The Senior Management and Founders shall not, on their own behalf or on
behalf of or in connection with any other Person, directly or indirectly, in any
capacity whatsoever including as an employer, employee, principal, agent, joint
venturer, partner, shareholder or other equity holder, independent contractor,
licensor, licensee, franchiser, franchisee, distributor, consultant, supplier or
trustee or by and through any corporation, cooperative, partnership, trust,
unincorporated association or otherwise:
(i) Employ, offer employment to or solicit the employment or
engagement of or otherwise entice away from the employment of the
Company any individual who is employed by the Company whether or
not such individual would commit any breach of his contract or
terms of employment by leaving the employ of the Company; or
(ii) Procure or assist any Person to employ, offer employment or
solicit the employment or engagement of or otherwise entice away
from the employment of the Company any such individual.

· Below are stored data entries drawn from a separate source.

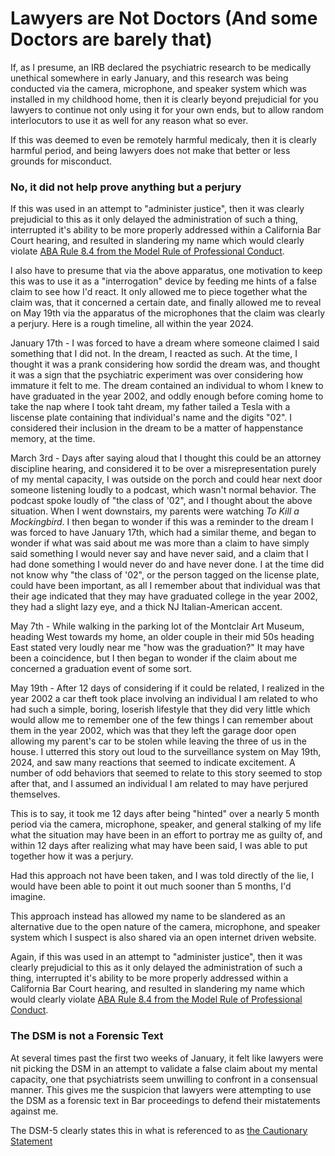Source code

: # Lawyers are Not Doctors (And some Doctors are barely that)

If, as I presume, an IRB declared the psychiatric research to be medically unethical somewhere in early January, and this research was being conducted via the camera, microphone, and speaker system which was installed in my childhood home, then it is clearly beyond prejudicial for you lawyers to continue not only using it for your own ends, but to allow random interlocutors to use it as well for any reason what so ever.

If this was deemed to even be remotely harmful medicaly, then it is clearly harmful period, and being lawyers does not make that better or less grounds for misconduct.

### No, it did not help prove anything but a perjury

If this was used in an attempt to "administer justice", then it was clearly prejudicial to this as it only delayed the administration of such a thing, interrupted it's ability to be more properly addressed within a California Bar Court hearing, and resulted in slandering my name which would clearly violate [ABA Rule 8.4 from the Model Rule of Professional Conduct](https://www.americanbar.org/groups/professional_responsibility/publications/model_rules_of_professional_conduct/rule_8_4_misconduct).

I also have to presume that via the above apparatus, one motivation to keep this was to use it as a "interrogation" device by feeding me hints of a false claim to see how I'd react. It only allowed me to piece together what the claim was, that it concerned a certain date, and finally allowed me to reveal on May 19th via the apparatus of the microphones that the claim was clearly a perjury. Here is a rough timeline, all within the year 2024.

January 17th - I was forced to have a dream where someone claimed I said something that I did not. In the dream, I reacted as such. At the time, I thought it was a prank considering how sordid the dream was, and thought it was a sign that the psychiatric experiment was over considering how immature it felt to me. The dream contained an individual to whom I knew to have graduated in the year 2002, and oddly enough before coming home to take the nap where I took taht dream, my father tailed a Tesla with a liscense plate containing that individual's name and the digits "02". I considered their inclusion in the dream to be a matter of happenstance memory, at the time.

March 3rd - Days after saying aloud that I thought this could be an attorney discipline hearing, and considered it to be over a misrepresentation purely of my mental capacity, I was outside on the porch and could hear next door someone listening loudly to a podcast, which wasn't normal behavior. The podcast spoke loudly of "the class of '02", and I thought about the above situation. When I went downstairs, my parents were watching _To Kill a Mockingbird_. I then began to wonder if this was a reminder to the dream I was forced to have January 17th, which had a similar theme, and began to wonder if what was said about me was more than a claim to have simply said something I would never say and have never said, and a claim that I had done something I would never do and have never done. I at the time did not know why "the class of '02", or the person tagged on the license plate, could have been important, as all I remember about that individual was that their age indicated that they may have graduated college in the year 2002, they had a slight lazy eye, and a thick NJ Italian-American accent. 

May 7th - While walking in the parking lot of the Montclair Art Museum, heading West towards my home, an older couple in their mid 50s heading East stated very loudly near me "how was the graduation?" It may have been a coincidence, but I then began to wonder if the claim about me concerned a graduation event of some sort.

May 19th - After 12 days of considering if it could be related, I realized in the year 2002 a car theft took place involving an individual I am related to who had such a simple, boring, loserish lifestyle that they did very little which would allow me to remember one of the few things I can remember about them in the year 2002, which was that they left the garage door open allowing my parent's car to be stolen while leaving the three of us in the house. I utterred this story out loud to the surveillance system on May 19th, 2024, and saw many reactions that seemed to indicate excitement. A number of odd behaviors that seemed to relate to this story seemed to stop after that, and I assumed an individual I am related to may have perjured themselves.

This is to say, it took me 12 days after being "hinted" over a nearly 5 month period via the camera, microphone, speaker, and general stalking of my life what the situation may have been in an effort to portray me as guilty of, and within 12 days after realizing what may have been said, I was able to put together how it was a perjury.

Had this approach not have been taken, and I was told directly of the lie, I would have been able to point it out much sooner than 5 months, I'd imagine.

This approach instead has allowed my name to be slandered as an alternative due to the open nature of the camera, microphone, and speaker system which I suspect is also shared via an open internet driven website.

Again, if this was used in an attempt to "administer justice", then it was clearly prejudicial to this as it only delayed the administration of such a thing, interrupted it's ability to be more properly addressed within a California Bar Court hearing, and resulted in slandering my name which would clearly violate [ABA Rule 8.4 from the Model Rule of Professional Conduct](https://www.americanbar.org/groups/professional_responsibility/publications/model_rules_of_professional_conduct/rule_8_4_misconduct).

### The DSM is not a Forensic Text

At several times past the first two weeks of January, it felt like lawyers were nit picking the DSM in an attempt to validate a false claim about my mental capacity, one that psychiatrists seem unwilling to confront in a consensual manner. This gives me the suspicion that lawyers were attempting to use the DSM as a forensic text in Bar proceedings to defend their mistatements against me.

The DSM-5 clearly states this in what is referenced to as [the Cautionary Statement](https://jaapl.org/content/42/2/132#:~:text=The%20Cautionary%20Statement%20clearly%20indicates,information%20contained%20in%20a%20clinical)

Section 10.15 Non-Interference.
The Shareholders (except CIBC) shall not on their own behalf or on
behalf of or in connection with any other Person, in any capacity whatsoever,
including as an employer, employee, principal, agent, joint venturer, partner,
independent contractor, licensor, licensee, franchiser, franchisee, distributor,
consultant, supplier or trustee or by and through any corporation, cooperative,
partnership, trust, unincorporated association or otherwise, interfere or
attempt to interfere with the Business or persuade or attempt to persuade any
client, employee or supplier of the Company to discontinue or alter such
Person's relationship with the Company.
Section 10.16 Term
The covenants contained in Section 10.13, Section 10.14, and Section
10.15 above, shall continue in full force and effect for a period of three years
after the Closing Date, except for the covenant contained in Section 10.12,
which shall survive and continue in full force and effect without limitation of
time.
Section 10.17 Waiver of Shareholders Agreement.
Each of the Shareholders hereby waives any and all rights it may have
under Articles 7, 8, 13 and 16 of the Shareholders Agreement in respect of the
transactions contemplated by this Agreement and agrees that no further action is
required under the Shareholders Agreement to effect the transactions
contemplated in this Agreement and further agrees upon completion of the
transactions contemplated by this Agreement that the Shareholders Agreement
shall have no further force and effect.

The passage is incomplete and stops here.